- _WHAT THIS TASK INVOLVES_: Find the string "page" in the data, then copy every line where it is found.

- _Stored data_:
_ _ _ _ _
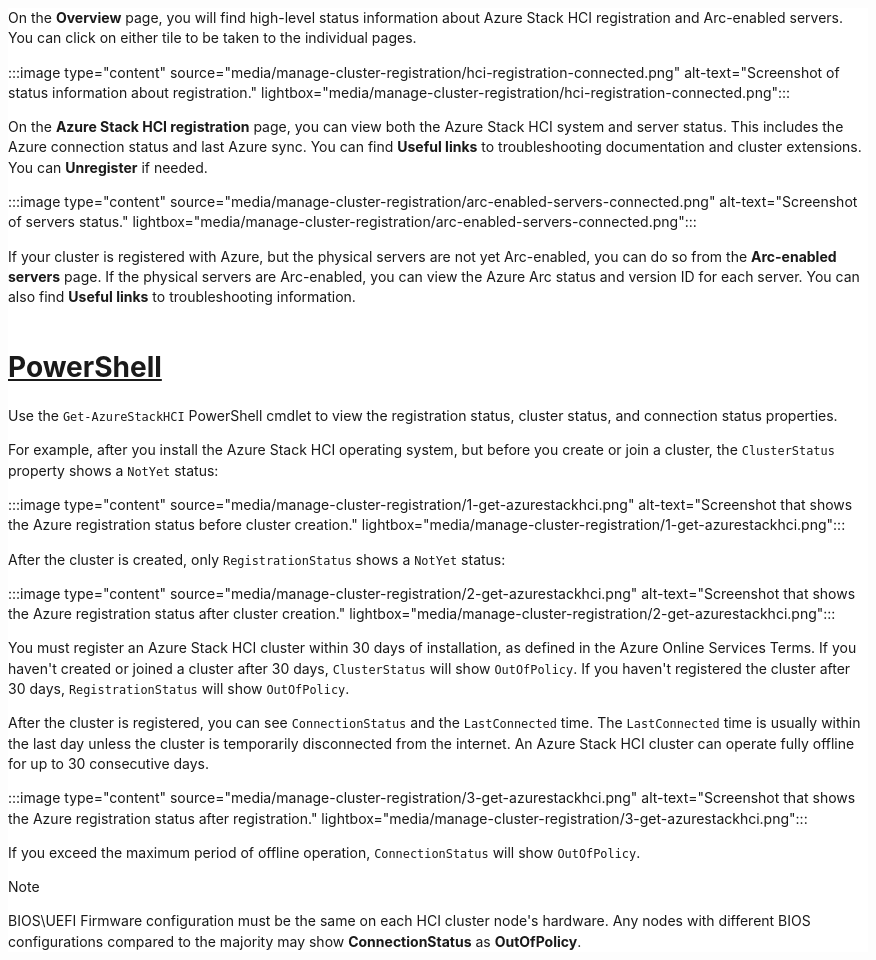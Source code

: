 On the **Overview** page, you will find high-level status information about Azure Stack HCI registration and Arc-enabled servers. You can click on either tile to be taken to the individual pages.

:::image type="content" source="media/manage-cluster-registration/hci-registration-connected.png" alt-text="Screenshot of status information about registration." lightbox="media/manage-cluster-registration/hci-registration-connected.png":::

On the **Azure Stack HCI registration** page, you can view both the Azure Stack HCI system and server status. This includes the Azure connection status and last Azure sync. You can find **Useful links** to troubleshooting documentation and cluster extensions. You can **Unregister** if needed.

:::image type="content" source="media/manage-cluster-registration/arc-enabled-servers-connected.png" alt-text="Screenshot of servers status." lightbox="media/manage-cluster-registration/arc-enabled-servers-connected.png":::

If your cluster is registered with Azure, but the physical servers are not yet Arc-enabled, you can do so from the **Arc-enabled servers** page. If the physical servers are Arc-enabled, you can view the Azure Arc status and version ID for each server. You can also find **Useful links** to troubleshooting information.

# [PowerShell](#tab/power-shell)

Use the `Get-AzureStackHCI` PowerShell cmdlet to view the registration status, cluster status, and connection status properties.

For example, after you install the Azure Stack HCI operating system, but before you create or join a cluster, the `ClusterStatus` property shows a `NotYet` status:

:::image type="content" source="media/manage-cluster-registration/1-get-azurestackhci.png" alt-text="Screenshot that shows the Azure registration status before cluster creation." lightbox="media/manage-cluster-registration/1-get-azurestackhci.png":::

After the cluster is created, only `RegistrationStatus` shows a `NotYet` status:

:::image type="content" source="media/manage-cluster-registration/2-get-azurestackhci.png" alt-text="Screenshot that shows the Azure registration status after cluster creation." lightbox="media/manage-cluster-registration/2-get-azurestackhci.png":::

You must register an Azure Stack HCI cluster within 30 days of installation, as defined in the Azure Online Services Terms. If you haven't created or joined a cluster after 30 days, `ClusterStatus` will show `OutOfPolicy`. If you haven't registered the cluster after 30 days, `RegistrationStatus` will show `OutOfPolicy`.

After the cluster is registered, you can see `ConnectionStatus` and the `LastConnected` time. The `LastConnected` time is usually within the last day unless the cluster is temporarily disconnected from the internet. An Azure Stack HCI cluster can operate fully offline for up to 30 consecutive days.

:::image type="content" source="media/manage-cluster-registration/3-get-azurestackhci.png" alt-text="Screenshot that shows the Azure registration status after registration." lightbox="media/manage-cluster-registration/3-get-azurestackhci.png":::

If you exceed the maximum period of offline operation, `ConnectionStatus` will show `OutOfPolicy`.

> [!NOTE]
> BIOS\UEFI Firmware configuration must be the same on each HCI cluster node's hardware. Any nodes with different BIOS configurations compared to the majority may show **ConnectionStatus** as **OutOfPolicy**.
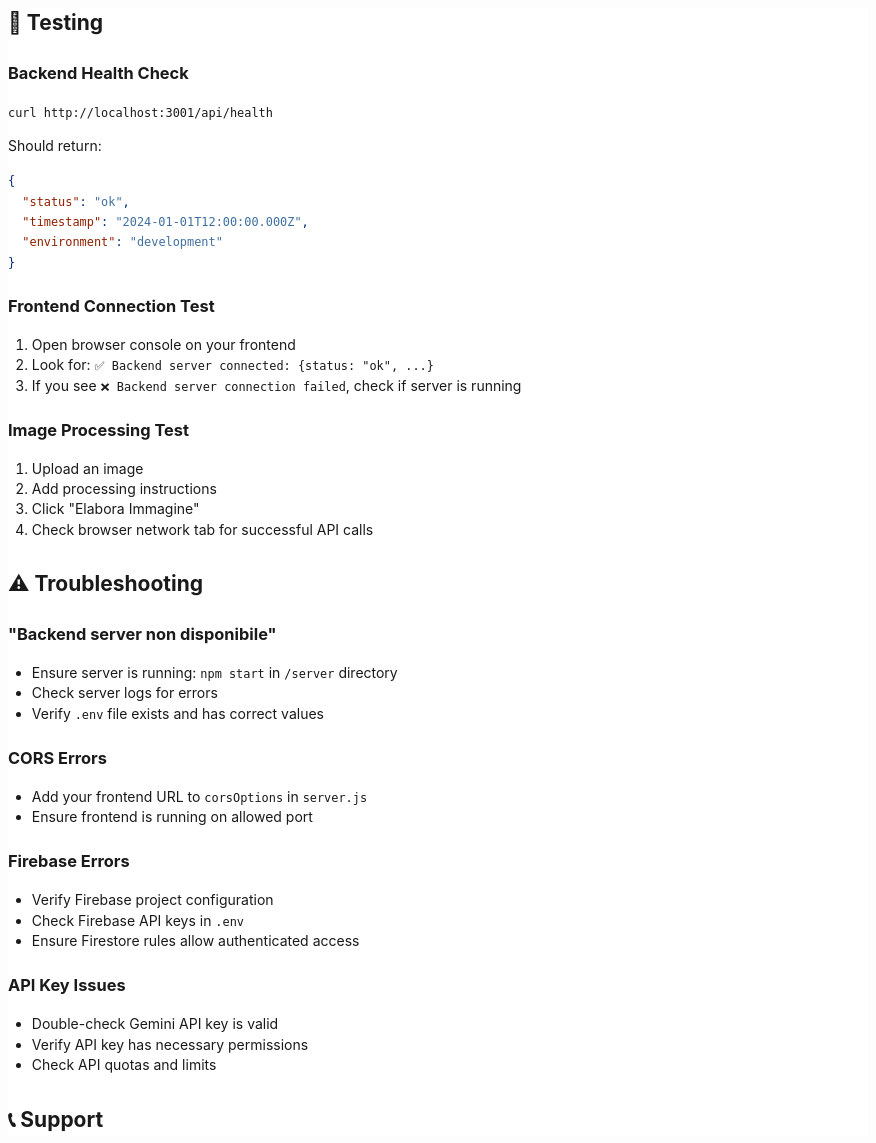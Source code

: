 ## 🧪 Testing

### Backend Health Check
```bash
curl http://localhost:3001/api/health
```
Should return:
```json
{
  "status": "ok",
  "timestamp": "2024-01-01T12:00:00.000Z",
  "environment": "development"
}
```

### Frontend Connection Test
1. Open browser console on your frontend
2. Look for: `✅ Backend server connected: {status: "ok", ...}`
3. If you see `❌ Backend server connection failed`, check if server is running

### Image Processing Test
1. Upload an image
2. Add processing instructions
3. Click "Elabora Immagine"
4. Check browser network tab for successful API calls

## ⚠️ Troubleshooting

### "Backend server non disponibile"
- Ensure server is running: `npm start` in `/server` directory
- Check server logs for errors
- Verify `.env` file exists and has correct values

### CORS Errors
- Add your frontend URL to `corsOptions` in `server.js`
- Ensure frontend is running on allowed port

### Firebase Errors
- Verify Firebase project configuration
- Check Firebase API keys in `.env`
- Ensure Firestore rules allow authenticated access

### API Key Issues
- Double-check Gemini API key is valid
- Verify API key has necessary permissions
- Check API quotas and limits

## 📞 Support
_ _ _ _ _
- _FINISHED EXERCISE_:
: On the **Overview** page, you will find high-level status information about Azure Stack HCI registration and Arc-enabled servers. You can click on either tile to be taken to the individual pages.
On the **Azure Stack HCI registration** page, you can view both the Azure Stack HCI system and server status. This includes the Azure connection status and last Azure sync. You can find **Useful links** to troubleshooting documentation and cluster extensions. You can **Unregister** if needed.
If your cluster is registered with Azure, but the physical servers are not yet Arc-enabled, you can do so from the **Arc-enabled servers** page. If the physical servers are Arc-enabled, you can view the Azure Arc status and version ID for each server. You can also find **Useful links** to troubleshooting information.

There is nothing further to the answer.